I'm Working on a list of adjectives that describe the way I feel right now. Any suggestions?

What I have so far is:

alone
betrayed
c
dead
"Empty With You"
f*cked over
goodbye
hopeless
insane
j
k
lost
m
not over you
over you
p
q
running
stupid
tied down
useless
v
w
x
y
*zip*

What happened is my girlfriend of 9 months as of yesterday broke up with me. We had a long description, and she decided (evidently her friend told her) that we have nothing in common and we should break up. I officially hate her friend. And I still love her. A song to fit my mood: Madina Lake "One Last Kiss."

I miss her, and it's been only a few hours. I want her back. "Where ever you are now, here you were adored."

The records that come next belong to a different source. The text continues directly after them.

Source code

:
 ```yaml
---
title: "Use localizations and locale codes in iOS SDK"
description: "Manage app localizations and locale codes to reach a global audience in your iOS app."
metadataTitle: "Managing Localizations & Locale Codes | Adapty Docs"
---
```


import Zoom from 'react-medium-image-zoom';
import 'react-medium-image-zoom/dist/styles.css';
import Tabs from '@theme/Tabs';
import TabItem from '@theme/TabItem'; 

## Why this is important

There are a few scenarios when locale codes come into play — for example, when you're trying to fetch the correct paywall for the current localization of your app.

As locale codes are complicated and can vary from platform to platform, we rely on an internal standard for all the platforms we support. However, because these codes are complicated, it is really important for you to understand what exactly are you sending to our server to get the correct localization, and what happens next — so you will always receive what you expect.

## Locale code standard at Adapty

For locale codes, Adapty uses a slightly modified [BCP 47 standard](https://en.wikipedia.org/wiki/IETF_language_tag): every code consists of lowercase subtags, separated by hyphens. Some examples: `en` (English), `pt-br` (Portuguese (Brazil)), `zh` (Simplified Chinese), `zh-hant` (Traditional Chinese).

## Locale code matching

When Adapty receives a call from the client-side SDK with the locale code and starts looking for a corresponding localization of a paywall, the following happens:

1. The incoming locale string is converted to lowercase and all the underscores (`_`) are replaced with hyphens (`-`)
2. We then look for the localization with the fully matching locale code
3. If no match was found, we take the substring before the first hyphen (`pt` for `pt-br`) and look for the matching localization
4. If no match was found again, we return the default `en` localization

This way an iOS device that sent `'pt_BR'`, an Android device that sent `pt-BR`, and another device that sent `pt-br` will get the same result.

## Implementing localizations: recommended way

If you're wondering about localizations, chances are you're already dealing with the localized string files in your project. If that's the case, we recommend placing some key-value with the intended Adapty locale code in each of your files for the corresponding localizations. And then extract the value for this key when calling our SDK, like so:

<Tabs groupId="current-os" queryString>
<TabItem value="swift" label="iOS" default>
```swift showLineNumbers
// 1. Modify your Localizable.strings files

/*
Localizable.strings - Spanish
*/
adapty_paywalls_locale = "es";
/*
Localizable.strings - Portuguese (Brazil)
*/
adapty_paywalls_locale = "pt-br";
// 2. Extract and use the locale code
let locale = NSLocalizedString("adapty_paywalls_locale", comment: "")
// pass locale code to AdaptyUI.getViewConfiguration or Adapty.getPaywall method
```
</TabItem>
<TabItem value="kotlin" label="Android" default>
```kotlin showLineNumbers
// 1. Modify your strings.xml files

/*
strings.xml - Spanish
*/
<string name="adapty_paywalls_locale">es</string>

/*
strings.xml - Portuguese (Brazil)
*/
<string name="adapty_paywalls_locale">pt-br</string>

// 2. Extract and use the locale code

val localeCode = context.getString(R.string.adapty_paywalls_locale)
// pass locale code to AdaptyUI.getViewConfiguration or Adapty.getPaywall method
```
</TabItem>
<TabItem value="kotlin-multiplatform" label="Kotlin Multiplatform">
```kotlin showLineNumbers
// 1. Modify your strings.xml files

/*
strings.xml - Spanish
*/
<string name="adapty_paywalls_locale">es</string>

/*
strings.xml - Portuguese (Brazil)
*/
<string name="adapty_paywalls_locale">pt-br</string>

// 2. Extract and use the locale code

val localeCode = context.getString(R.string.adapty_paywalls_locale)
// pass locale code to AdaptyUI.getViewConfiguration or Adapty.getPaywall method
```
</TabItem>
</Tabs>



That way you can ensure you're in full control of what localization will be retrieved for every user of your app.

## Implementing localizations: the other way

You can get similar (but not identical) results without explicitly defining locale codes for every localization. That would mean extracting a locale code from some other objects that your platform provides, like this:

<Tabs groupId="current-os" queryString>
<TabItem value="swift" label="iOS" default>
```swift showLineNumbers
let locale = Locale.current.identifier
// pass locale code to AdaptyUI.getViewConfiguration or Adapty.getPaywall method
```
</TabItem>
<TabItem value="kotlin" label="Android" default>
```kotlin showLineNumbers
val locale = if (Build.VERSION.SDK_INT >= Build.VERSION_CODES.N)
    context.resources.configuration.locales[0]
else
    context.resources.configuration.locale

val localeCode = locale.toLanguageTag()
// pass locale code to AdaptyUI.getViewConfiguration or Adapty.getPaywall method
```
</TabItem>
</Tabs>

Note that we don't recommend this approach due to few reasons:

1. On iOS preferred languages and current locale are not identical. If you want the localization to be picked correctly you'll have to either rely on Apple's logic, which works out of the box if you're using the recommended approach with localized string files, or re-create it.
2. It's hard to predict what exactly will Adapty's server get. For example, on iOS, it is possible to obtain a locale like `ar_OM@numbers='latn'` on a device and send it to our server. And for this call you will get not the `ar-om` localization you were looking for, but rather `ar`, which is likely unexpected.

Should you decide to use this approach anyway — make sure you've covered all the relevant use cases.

I don't even know if it was hard for her. She kept saying that we would get back together later, but was her friend long enough to know that she told everyone before me that. and guess what? She hasn't gotten back with them. I just hope there wasn't anyone else.

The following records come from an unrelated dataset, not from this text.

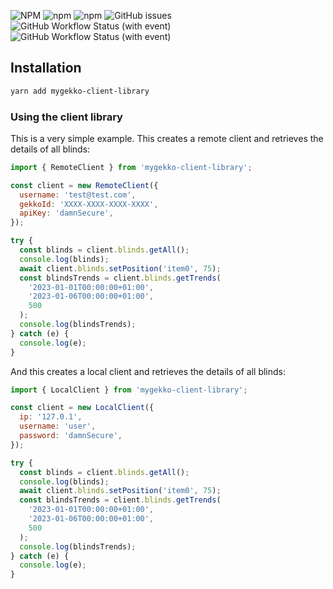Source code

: ![NPM](https://img.shields.io/npm/l/mygekko-client-library)
![npm](https://img.shields.io/npm/v/mygekko-client-library)
![npm](https://img.shields.io/npm/dy/mygekko-client-library)
![GitHub issues](https://img.shields.io/github/issues/pinpong/mygekko-client-library)
![GitHub Workflow Status (with event)](https://img.shields.io/github/actions/workflow/status/pinpong/mygekko-client-library/deploy)
![GitHub Workflow Status (with event)](https://img.shields.io/github/actions/workflow/status/pinpong/mygekko-client-library/code_check)

## Installation

```sh
yarn add mygekko-client-library
```

### Using the client library

This is a very simple example. This creates a remote client and retrieves the details of all blinds:

```js
import { RemoteClient } from 'mygekko-client-library';

const client = new RemoteClient({
  username: 'test@test.com',
  gekkoId: 'XXXX-XXXX-XXXX-XXXX',
  apiKey: 'damnSecure',
});

try {
  const blinds = client.blinds.getAll();
  console.log(blinds);
  await client.blinds.setPosition('item0', 75);
  const blindsTrends = client.blinds.getTrends(
    '2023-01-01T00:00:00+01:00',
    '2023-01-06T00:00:00+01:00',
    500
  );
  console.log(blindsTrends);
} catch (e) {
  console.log(e);
}
```

And this creates a local client and retrieves the details of all blinds:

```js
import { LocalClient } from 'mygekko-client-library';

const client = new LocalClient({
  ip: '127.0.1',
  username: 'user',
  password: 'damnSecure',
});

try {
  const blinds = client.blinds.getAll();
  console.log(blinds);
  await client.blinds.setPosition('item0', 75);
  const blindsTrends = client.blinds.getTrends(
    '2023-01-01T00:00:00+01:00',
    '2023-01-06T00:00:00+01:00',
    500
  );
  console.log(blindsTrends);
} catch (e) {
  console.log(e);
}
```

She is my first love, and I can't let her go lightly. I feel like nothing and everything. Everything in my room reminds me of her. My bracelets that I wear all the time, the ones I spent hours making, were made usually having to do with her. My walls are covered with her art work. My head is filled with her. I'm lost without her.

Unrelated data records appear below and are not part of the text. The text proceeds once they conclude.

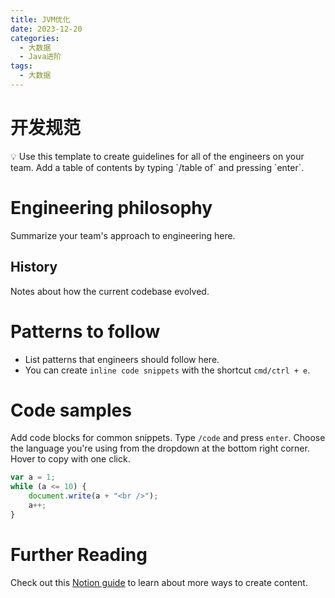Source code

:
 ```yaml
---
title: JVM优化
date: 2023-12-20
categories:
  - 大数据
  - Java进阶
tags:
  - 大数据
---
```


# 开发规范

<aside>
💡 Use this template to create guidelines for all of the engineers on your team. Add a table of contents by typing `/table of` and pressing `enter`.

</aside>

# Engineering philosophy

Summarize your team's approach to engineering here.

## History

Notes about how the current codebase evolved.

# Patterns to follow

- List patterns that engineers should follow here.
- You can create `inline code snippets` with the shortcut `cmd/ctrl + e`.

# Code samples

Add code blocks for common snippets. Type `/code` and press `enter`. Choose the language you're using from the dropdown at the bottom right corner. Hover to copy with one click.

```jsx
var a = 1;
while (a <= 10) {
    document.write(a + "<br />");
    a++;
}
```

# Further Reading

Check out this [Notion guide](https://www.notion.so/68c7c67047494fdb87d50185429df93e?pvs=21) to learn about more ways to create content.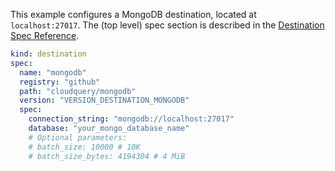 This example configures a MongoDB destination, located at `localhost:27017`. The (top level) spec section is described in the [Destination Spec Reference](/docs/reference/destination-spec).

```yaml copy
kind: destination
spec:
  name: "mongodb"
  registry: "github"
  path: "cloudquery/mongodb"
  version: "VERSION_DESTINATION_MONGODB"
  spec:
    connection_string: "mongodb://localhost:27017"
    database: "your_mongo_database_name"
    # Optional parameters:
    # batch_size: 10000 # 10K
    # batch_size_bytes: 4194304 # 4 MiB
```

If I think about it, we were doomed from the start. Our parents hated our relationship, and did everything to stop it. Really, us ourselves were wrong for each other. But I loved her, and I thought we could make it work. I'm too stupid to leave well enough alone and just be friends. I should have just stayed her best friend. I gave up my life for her and planned my future including her. And now it was all a waste.

I think she abused me. I was always coming away with crap from her. But I loved her. I loved who she was before we were together. When we were friends and I couldn't make any claims on her heart. She didn't understand what a relationship was, and she wasn't ready. I pushed her into one, and demanded that she make it work. I think she was right when she told me she doesn't know what love is. She doesn't know how to give and take in a relationship.

This may be cruel to say, but I hope she cried. I hope she balled her eyes out when she said goodbye to me. For all the times I've stayed up all night crying over her, she needs some payback. She needs to cry over me.

But I hope she gets over me eventually, and she fulfills her dreams. I hope she gets to be a photographer, and goes on to be successful.

Look up the lyrics to Kenny Chesney's "Anything but Mine." There's a line that says "I don't see how you could ever be anything but mine."
Well, Mickey, I don't see how you could be anything but My Mickey. This can't be goodbye. I've loved you too much, and for too long for this to be over like this. A stupid text message doesn't solve the problems. Your life isn't going to get better just because I'm not in it.